When we imagine our world, it’s like a kaleidoscope, every one is engrossed looking through that kaleidoscope with one eye, and all they can see is their present state of mind and their hopes! But the kaleidoscope is such that, however one turns it around, those who do not want to see will not know the truth even if they see it. But just because people don’t see it doesn’t mean that the “truth” doesn’t exist. If there was but one blind man, wouldn’t he be the only one being left living on earth and in the universe? “Reality” is but one view that men have about reality, or an attitude. Men who push things further create a faith. All the knowledge accumulated by men over the centuries has become, when transmitted, a “certainty.” Every man’s opinion is made up from is experience, and that’s what makes the world so diverse. Everybody argues that his “truth is the only one that’s right.” And the greatness of Zhuangzi is that he has experienced that “dreaming” and “awareness” were reciprocal and, as it were, one same thing, the two sides of the same medal. Everybody’s reality is just; it is but a resonance between oneself in particular and the universe.

 


On New Year’s Eve before the beginning of 2010, I climbed once again on that boulder and watched the sun set. I thought about that year I spent painting “carefree butterflies” and I imagined them trying to catch up with the sun and invite him to come back for the evening party. The image was so vivid that I laughed out loud, and the sound of my mirth echoed between the boulders like a bunch of singing monkeys. Suddenly a question that I had been pondering over for years came up to my mind: what makes us judge each other and causes the phenomenon of defensive separation? An answer rose in my heart: “Perhaps we use what we cannot accept within ourselves as a weapon against others. Then, only after we have lived out our experiences and found therein our own inner harmony, can we understand others rather than judge them, and accept them as they really are!”

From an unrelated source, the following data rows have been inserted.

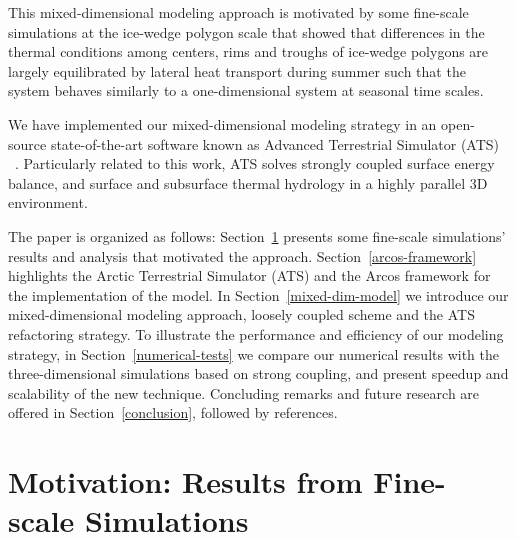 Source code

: \documentclass[review]{elsarticle}
\begin{document}
This mixed-dimensional modeling approach is motivated by some fine-scale simulations at the ice-wedge polygon scale that showed that differences in the thermal conditions among centers, rims and troughs of ice-wedge polygons are largely equilibrated by lateral heat transport during summer such that the system behaves similarly to a one-dimensional system at seasonal time scales. 

We have implemented our mixed-dimensional modeling strategy in an open-source state-of-the-art software known as Advanced Terrestrial Simulator (ATS) 
~\cite{ecoon2016managing, spainter2016integrated}. Particularly related to this work, ATS solves strongly coupled surface energy balance, and surface and subsurface thermal hydrology in a highly parallel 3D environment. 

The paper is organized as follows: Section~\ref{motivation} presents some fine-scale simulations' results and analysis that motivated the approach. Section~\ref{arcos-framework} highlights the Arctic Terrestrial Simulator (ATS) and the Arcos framework for the implementation of the model. In Section~\ref{mixed-dim-model} we introduce our mixed-dimensional modeling approach, loosely coupled scheme and the ATS refactoring strategy. To illustrate the performance and efficiency of our modeling strategy, in Section~\ref{numerical-tests} we compare our numerical results with the three-dimensional simulations based on strong coupling, and present speedup and scalability of the new technique. Concluding remarks and future research are offered in Section~\ref{conclusion}, followed by references.


\section{Motivation: Results from Fine-scale Simulations}\label{motivation}
\end{document}
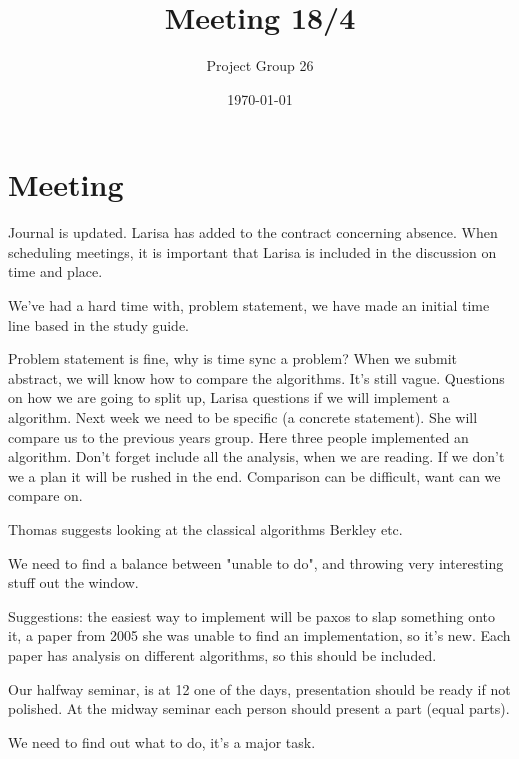 \documentclass{article}
\title{Meeting 18/4}
\author{Project Group 26}
\date{\today}
\begin{document}
\maketitle

\section{Meeting}

Journal is updated. Larisa has added to the contract concerning absence. When scheduling meetings, it is important that Larisa is included in the discussion on time and place.

We've had a hard time with, problem statement, we have made an initial time line based in the study guide.

Problem statement is fine, why is time sync a problem? When we submit abstract, we will know how to compare the algorithms. It's still vague. Questions on how we are going to split up, Larisa questions if we will implement a algorithm. Next week we need to be specific (a concrete statement). She will compare us to the previous years group. Here three people implemented an algorithm. Don't forget include all the analysis, when we are reading.
If we don't we a plan it will be rushed in the end. Comparison can be difficult, want can we compare on. 

Thomas suggests looking at the classical algorithms Berkley etc.

We need to find a balance between "unable to do", and throwing very interesting stuff out the window.

Suggestions: the easiest way to implement will be paxos to slap something onto it, a paper from 2005 she was unable to find an implementation, so it's new. Each paper has analysis on different algorithms, so this should be included.   

Our halfway seminar, is at 12 one of the days, presentation should be ready if not polished. At the midway seminar each person should present a part (equal parts).

We need to find out what to do, it's a major task. 
\end{document}
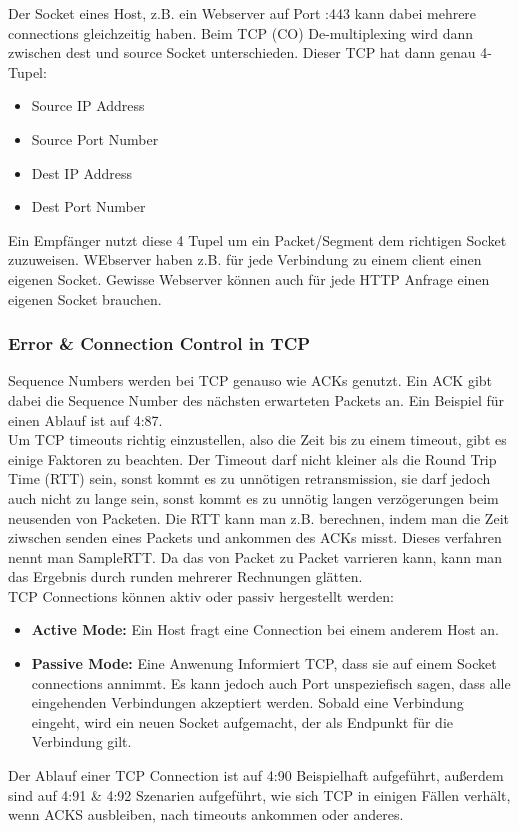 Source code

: 			Der Socket eines Host, z.B. ein Webserver auf Port :443 kann dabei mehrere connections gleichzeitig haben. Beim TCP (CO) De-multiplexing wird dann zwischen dest und source Socket unterschieden. Dieser TCP hat dann genau 4-Tupel:
			\begin{itemize}
				\item Source IP Address
				\item Source Port Number
				\item Dest IP Address
				\item Dest Port Number
			\end{itemize}
			Ein Empfänger nutzt diese 4 Tupel um ein Packet/Segment dem richtigen Socket zuzuweisen. WEbserver haben z.B. für jede Verbindung zu einem client einen eigenen Socket. Gewisse Webserver können auch für jede HTTP Anfrage einen eigenen Socket brauchen. 

		\subsubsection{Error \& Connection Control in TCP}
			Sequence Numbers werden bei TCP genauso wie ACKs genutzt. Ein ACK gibt dabei die Sequence Number des nächsten erwarteten Packets an. Ein Beispiel für einen Ablauf ist auf 4:87. \\
			Um TCP timeouts richtig einzustellen, also die Zeit bis zu einem timeout, gibt es einige Faktoren zu beachten. Der Timeout darf nicht kleiner als die Round Trip Time (RTT) sein, sonst kommt es zu unnötigen retransmission, sie darf jedoch auch nicht zu lange sein, sonst kommt es zu unnötig langen verzögerungen beim neusenden von Packeten. Die RTT kann man z.B. berechnen, indem man die Zeit ziwschen senden eines Packets und ankommen des ACKs misst. Dieses verfahren nennt man SampleRTT. Da das von Packet zu Packet varrieren kann, kann man das Ergebnis durch runden mehrerer Rechnungen glätten. \\
			TCP Connections können aktiv oder passiv hergestellt werden:
			\begin{itemize}
				\item \textbf{Active Mode:} Ein Host fragt eine Connection bei einem anderem Host an. 
				\item \textbf{Passive Mode:} Eine Anwenung Informiert TCP, dass sie auf einem Socket connections annimmt. Es kann jedoch auch Port unspeziefisch sagen, dass alle eingehenden Verbindungen akzeptiert werden. Sobald eine Verbindung eingeht, wird ein neuen Socket aufgemacht, der als Endpunkt für die Verbindung gilt. 
			\end{itemize}
			Der Ablauf einer TCP Connection ist auf 4:90 Beispielhaft aufgeführt, außerdem sind auf 4:91 \& 4:92 Szenarien aufgeführt, wie sich TCP in einigen Fällen verhält, wenn ACKS ausbleiben, nach timeouts ankommen oder anderes.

The sun went down behind the horizon, and as I leapt down from the boulder I felt myself as light as a swallow. I spent that night dancing with friends. The last night of 2009, as midnight bell struck, we hugged each other and exchanged kisses, honking like monkeys. And we all danced like butterflies.

When I woke up on the first morning of 2010, I dreamt that we were still dancing, and in my dream I knew I was dreaming! It looked as though “dreaming” and “being awake” were not only real but the same thing. I got up, and wrote a Season’s Greetings card to a friend with whom I had quarrelled and had not had any relations for years, with this sentence: “Forgiving others is like forgiving ourselves: it makes all of us brighter and clearer.” A few days later the card came back in my mailbox: I had sent it to a wrong address. Another strike of luck! I told myself: “You see, you must forgive yourself before you can find harmony and forgive others.” Life gives you sometimes little signs such as this one that make you ponder a lot! I wrote another card with the words: “I love you:”

What I want to share with this exhibition is this: “Life is a gift! Enjoy it!”